## Work instructions
Go through the material below and please tally the lines that hold the word "Detection"; the number alone is the answer.

## Recorded data
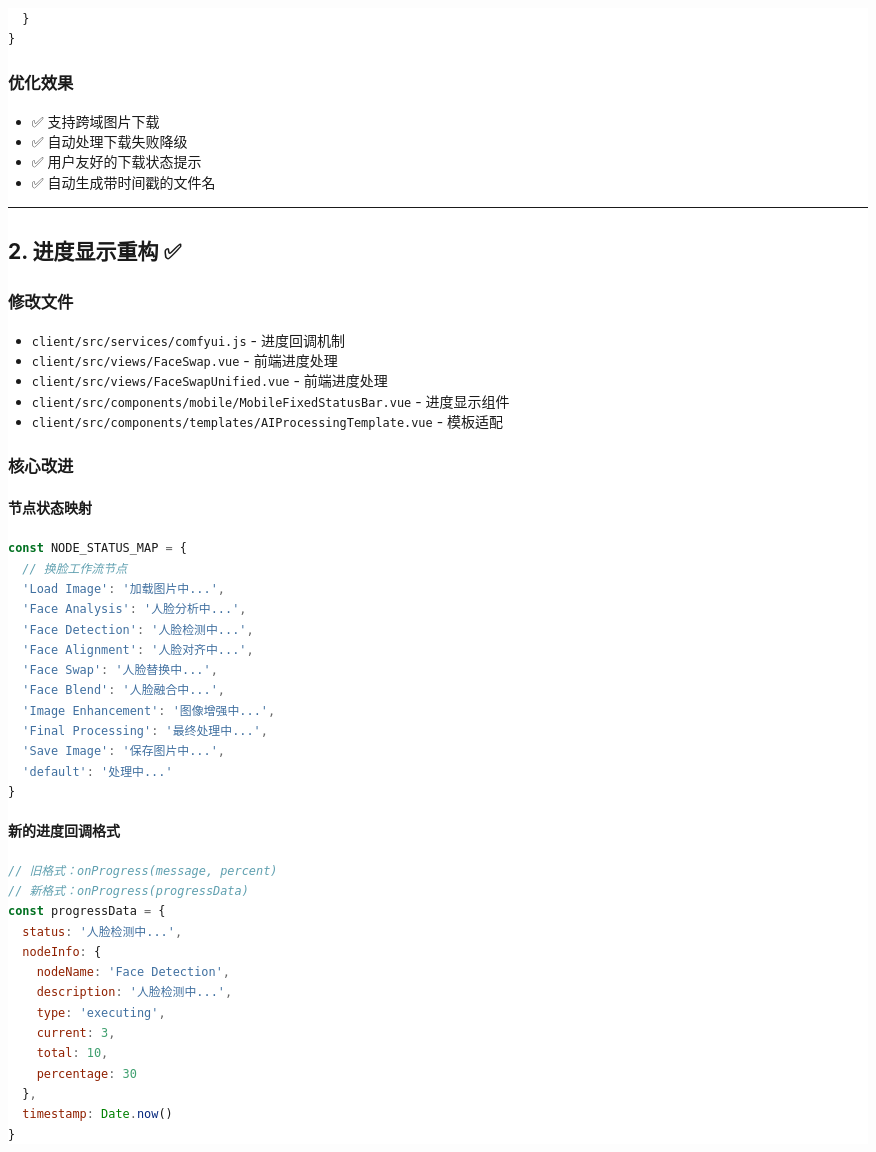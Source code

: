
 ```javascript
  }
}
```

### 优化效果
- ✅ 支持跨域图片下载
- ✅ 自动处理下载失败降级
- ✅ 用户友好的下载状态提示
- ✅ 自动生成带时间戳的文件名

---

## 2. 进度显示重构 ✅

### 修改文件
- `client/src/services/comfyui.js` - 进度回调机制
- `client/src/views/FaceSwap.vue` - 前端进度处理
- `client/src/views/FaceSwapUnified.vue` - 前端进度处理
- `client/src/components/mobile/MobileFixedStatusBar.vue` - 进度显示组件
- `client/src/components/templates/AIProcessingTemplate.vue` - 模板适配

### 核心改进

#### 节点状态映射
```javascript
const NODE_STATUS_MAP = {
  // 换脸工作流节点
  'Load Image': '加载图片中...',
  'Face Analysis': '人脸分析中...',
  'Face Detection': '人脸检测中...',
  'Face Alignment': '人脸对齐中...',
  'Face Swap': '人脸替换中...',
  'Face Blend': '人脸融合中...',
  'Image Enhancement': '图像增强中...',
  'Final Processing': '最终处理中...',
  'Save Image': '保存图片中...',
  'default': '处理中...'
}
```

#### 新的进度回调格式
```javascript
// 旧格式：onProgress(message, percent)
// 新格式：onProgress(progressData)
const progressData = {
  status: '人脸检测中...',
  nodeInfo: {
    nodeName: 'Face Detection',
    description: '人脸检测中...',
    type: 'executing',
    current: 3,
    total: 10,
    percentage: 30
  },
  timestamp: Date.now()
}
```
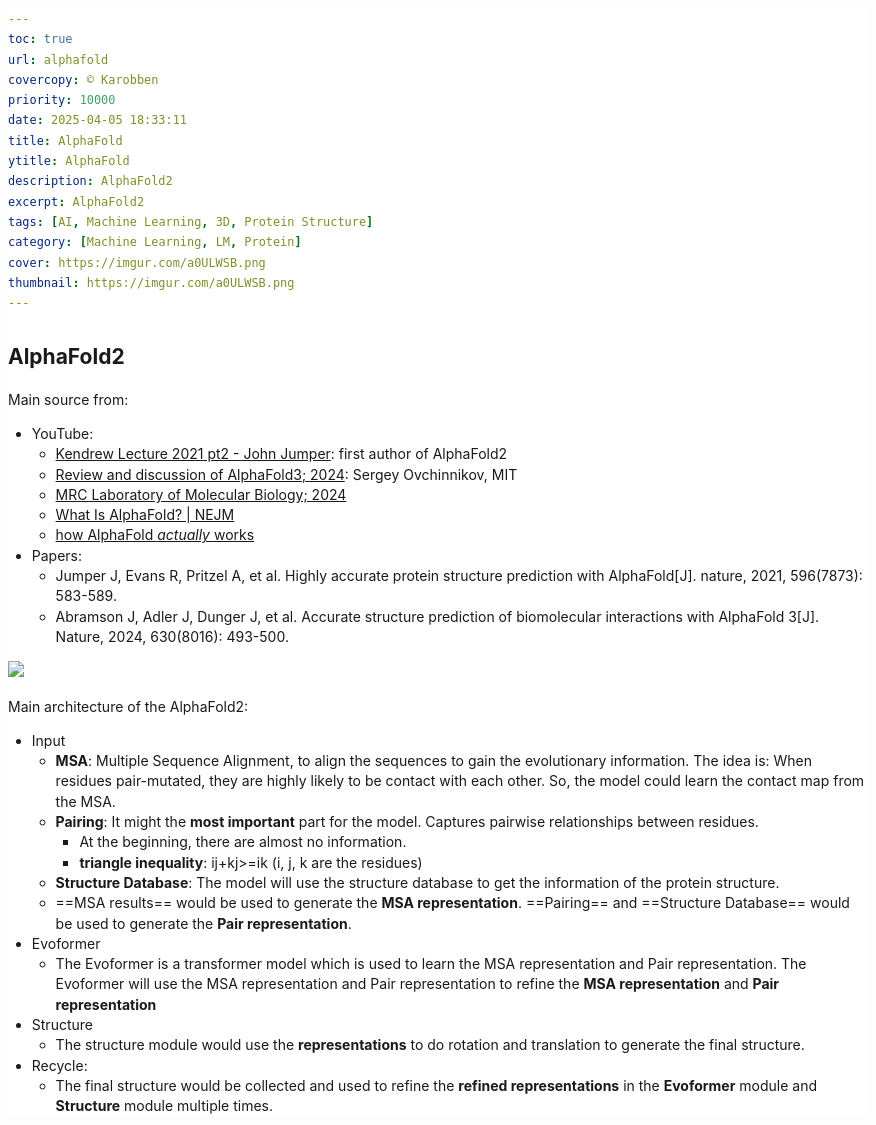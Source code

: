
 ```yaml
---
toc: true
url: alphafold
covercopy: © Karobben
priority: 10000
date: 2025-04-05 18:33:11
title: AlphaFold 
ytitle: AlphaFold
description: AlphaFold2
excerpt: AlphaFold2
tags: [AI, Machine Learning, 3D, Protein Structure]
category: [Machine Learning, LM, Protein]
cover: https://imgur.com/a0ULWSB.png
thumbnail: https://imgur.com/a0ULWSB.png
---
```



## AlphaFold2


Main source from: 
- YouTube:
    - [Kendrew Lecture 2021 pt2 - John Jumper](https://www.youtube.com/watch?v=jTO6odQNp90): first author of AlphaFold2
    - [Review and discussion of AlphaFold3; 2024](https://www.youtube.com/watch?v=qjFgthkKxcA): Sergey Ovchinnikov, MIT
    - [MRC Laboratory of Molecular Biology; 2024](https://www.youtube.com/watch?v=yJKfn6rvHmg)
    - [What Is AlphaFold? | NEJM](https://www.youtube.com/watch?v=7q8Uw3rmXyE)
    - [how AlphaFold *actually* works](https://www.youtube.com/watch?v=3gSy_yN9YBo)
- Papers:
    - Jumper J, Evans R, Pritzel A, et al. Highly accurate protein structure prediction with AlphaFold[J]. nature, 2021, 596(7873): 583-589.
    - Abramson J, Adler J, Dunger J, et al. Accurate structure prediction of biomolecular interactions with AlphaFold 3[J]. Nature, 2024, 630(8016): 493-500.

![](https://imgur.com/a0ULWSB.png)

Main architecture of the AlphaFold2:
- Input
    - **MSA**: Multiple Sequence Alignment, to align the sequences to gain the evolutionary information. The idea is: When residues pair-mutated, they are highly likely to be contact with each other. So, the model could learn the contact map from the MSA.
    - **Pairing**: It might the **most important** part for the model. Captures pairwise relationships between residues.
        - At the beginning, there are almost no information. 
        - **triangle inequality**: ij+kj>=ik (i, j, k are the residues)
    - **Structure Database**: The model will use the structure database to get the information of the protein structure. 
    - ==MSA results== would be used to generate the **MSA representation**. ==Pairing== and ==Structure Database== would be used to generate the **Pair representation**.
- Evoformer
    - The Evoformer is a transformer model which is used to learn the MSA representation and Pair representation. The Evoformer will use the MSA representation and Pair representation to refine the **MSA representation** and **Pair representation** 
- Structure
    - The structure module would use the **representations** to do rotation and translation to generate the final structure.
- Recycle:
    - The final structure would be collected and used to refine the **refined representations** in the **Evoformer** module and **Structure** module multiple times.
* * *
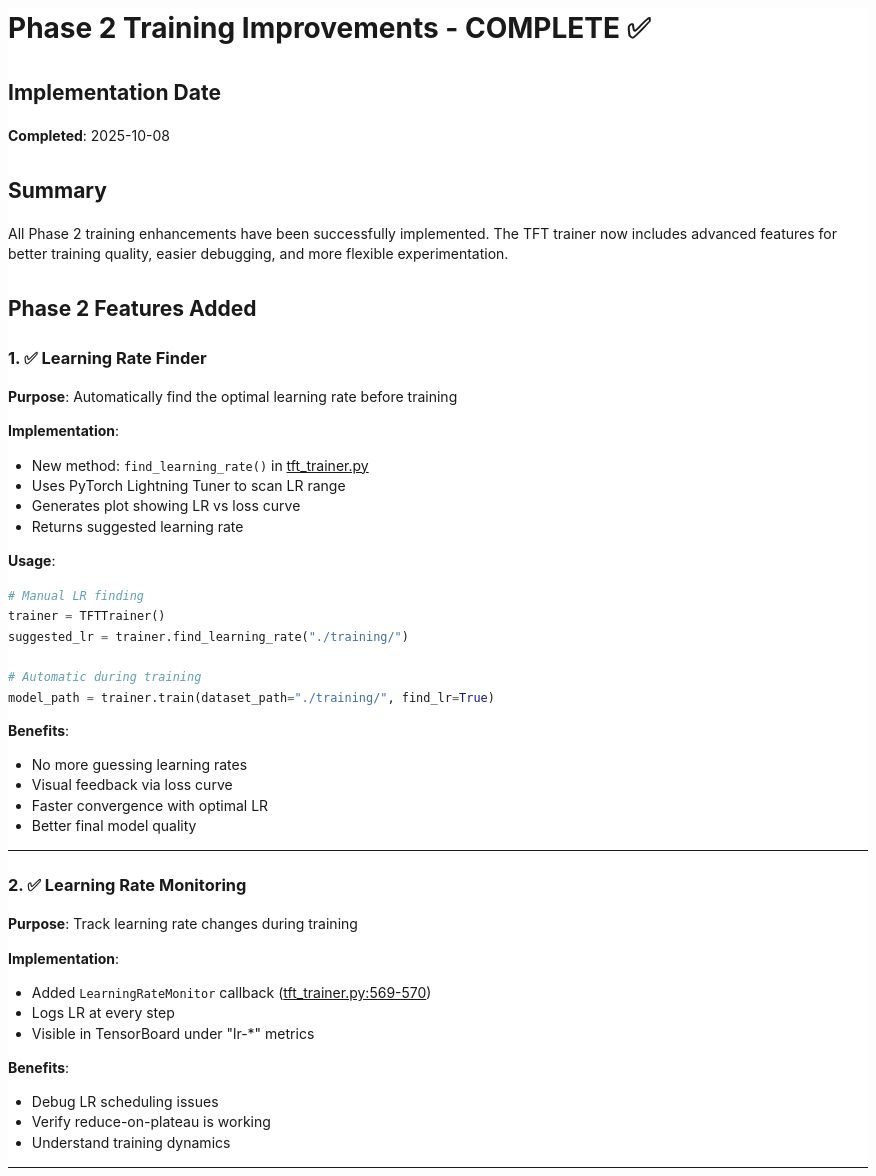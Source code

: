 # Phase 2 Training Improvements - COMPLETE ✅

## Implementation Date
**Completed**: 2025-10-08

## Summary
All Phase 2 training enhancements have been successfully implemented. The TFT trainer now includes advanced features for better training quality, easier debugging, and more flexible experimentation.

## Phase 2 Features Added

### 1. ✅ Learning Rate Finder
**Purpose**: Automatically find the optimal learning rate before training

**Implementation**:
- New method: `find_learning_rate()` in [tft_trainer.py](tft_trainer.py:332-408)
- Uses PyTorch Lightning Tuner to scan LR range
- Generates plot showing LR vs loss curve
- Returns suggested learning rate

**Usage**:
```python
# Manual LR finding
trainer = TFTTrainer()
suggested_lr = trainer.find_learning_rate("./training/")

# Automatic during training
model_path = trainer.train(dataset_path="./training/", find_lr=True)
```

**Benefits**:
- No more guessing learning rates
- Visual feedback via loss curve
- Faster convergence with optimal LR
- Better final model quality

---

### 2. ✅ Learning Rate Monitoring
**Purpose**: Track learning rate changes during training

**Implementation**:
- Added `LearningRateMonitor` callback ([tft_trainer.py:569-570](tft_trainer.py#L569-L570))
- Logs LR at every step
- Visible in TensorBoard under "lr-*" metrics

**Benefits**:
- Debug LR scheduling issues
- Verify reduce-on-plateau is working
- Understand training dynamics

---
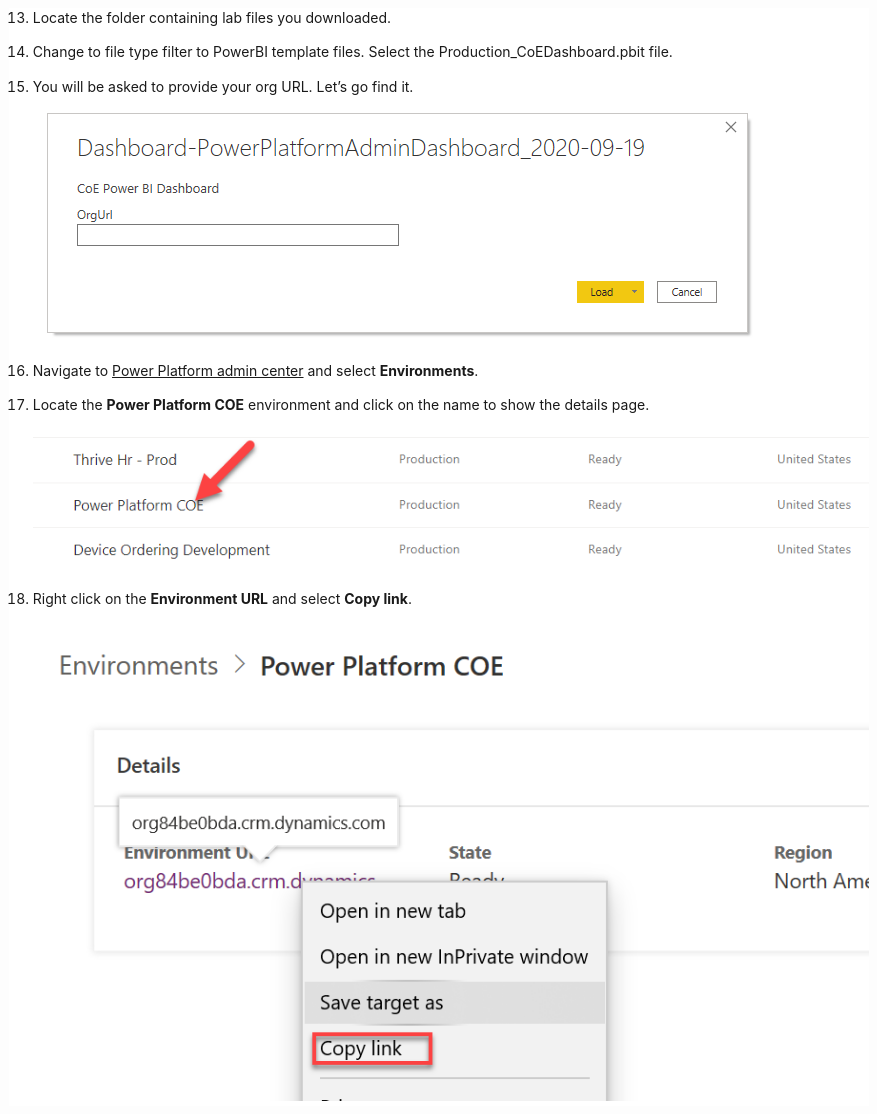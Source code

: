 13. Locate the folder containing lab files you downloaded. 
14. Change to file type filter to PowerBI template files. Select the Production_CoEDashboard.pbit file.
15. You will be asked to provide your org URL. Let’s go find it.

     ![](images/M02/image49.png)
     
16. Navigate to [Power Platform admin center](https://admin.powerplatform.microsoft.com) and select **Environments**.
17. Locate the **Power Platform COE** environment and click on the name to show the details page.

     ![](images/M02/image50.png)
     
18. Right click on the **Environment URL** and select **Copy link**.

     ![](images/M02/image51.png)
* * *
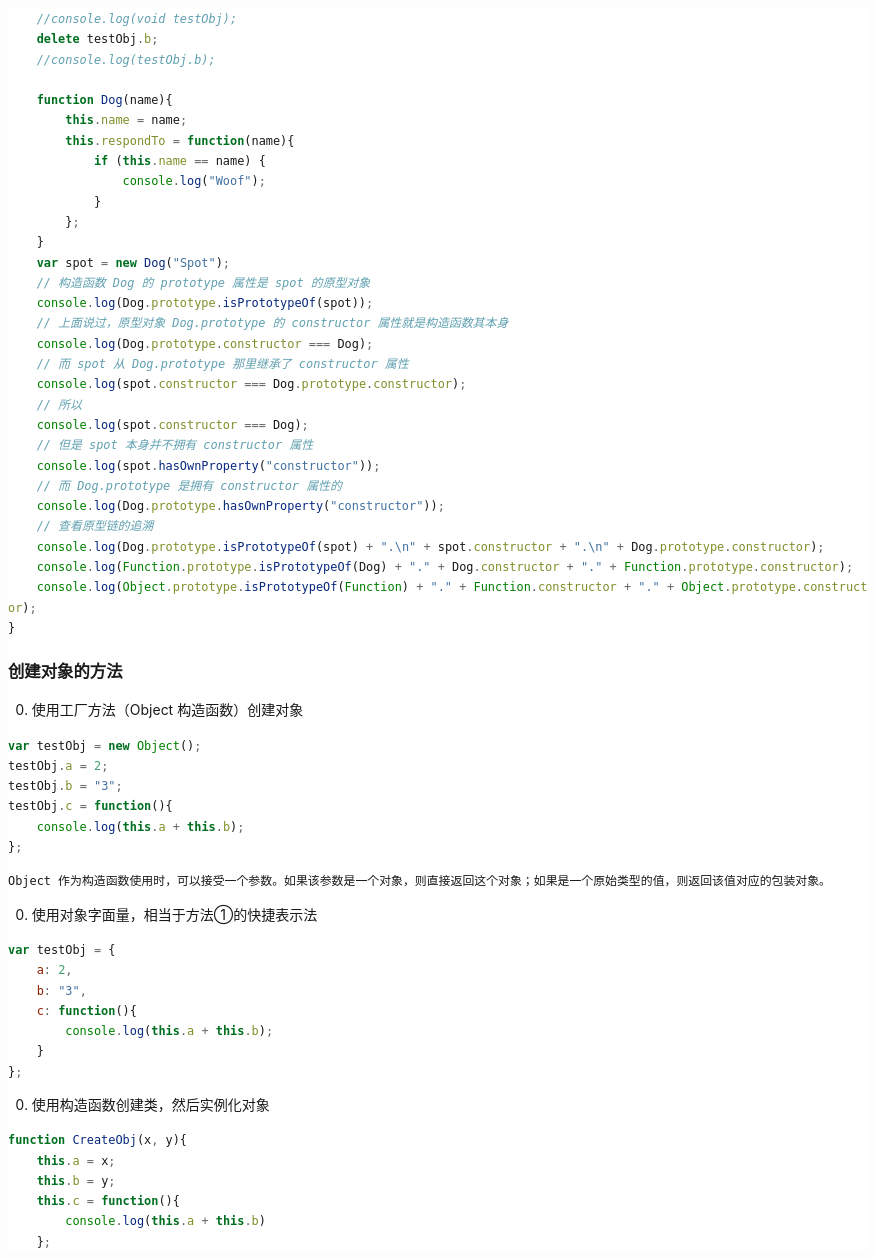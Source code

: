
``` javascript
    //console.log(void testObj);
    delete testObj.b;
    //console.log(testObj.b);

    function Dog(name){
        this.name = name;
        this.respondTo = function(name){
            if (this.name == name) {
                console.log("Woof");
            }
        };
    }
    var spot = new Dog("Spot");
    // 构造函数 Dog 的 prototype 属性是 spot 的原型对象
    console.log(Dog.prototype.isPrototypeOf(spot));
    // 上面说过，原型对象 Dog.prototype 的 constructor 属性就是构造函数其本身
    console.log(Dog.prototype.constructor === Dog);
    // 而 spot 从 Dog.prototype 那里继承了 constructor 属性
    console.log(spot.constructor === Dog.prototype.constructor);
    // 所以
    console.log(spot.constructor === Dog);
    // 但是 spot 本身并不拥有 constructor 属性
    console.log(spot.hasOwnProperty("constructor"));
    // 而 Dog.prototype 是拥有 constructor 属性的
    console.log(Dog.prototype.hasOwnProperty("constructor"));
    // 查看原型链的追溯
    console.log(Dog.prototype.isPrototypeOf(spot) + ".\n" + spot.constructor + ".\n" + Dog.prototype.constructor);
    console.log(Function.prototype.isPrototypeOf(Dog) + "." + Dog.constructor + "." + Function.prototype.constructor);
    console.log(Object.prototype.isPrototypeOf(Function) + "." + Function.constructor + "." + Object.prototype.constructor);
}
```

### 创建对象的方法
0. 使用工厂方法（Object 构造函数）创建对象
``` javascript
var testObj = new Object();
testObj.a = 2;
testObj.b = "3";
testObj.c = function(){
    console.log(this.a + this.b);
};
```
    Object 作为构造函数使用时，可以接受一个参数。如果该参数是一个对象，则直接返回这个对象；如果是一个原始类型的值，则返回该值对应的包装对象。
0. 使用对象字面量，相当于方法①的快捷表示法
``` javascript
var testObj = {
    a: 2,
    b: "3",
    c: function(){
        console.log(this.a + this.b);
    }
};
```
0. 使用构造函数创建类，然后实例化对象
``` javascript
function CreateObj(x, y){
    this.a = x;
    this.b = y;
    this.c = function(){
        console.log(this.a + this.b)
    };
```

## Task response
2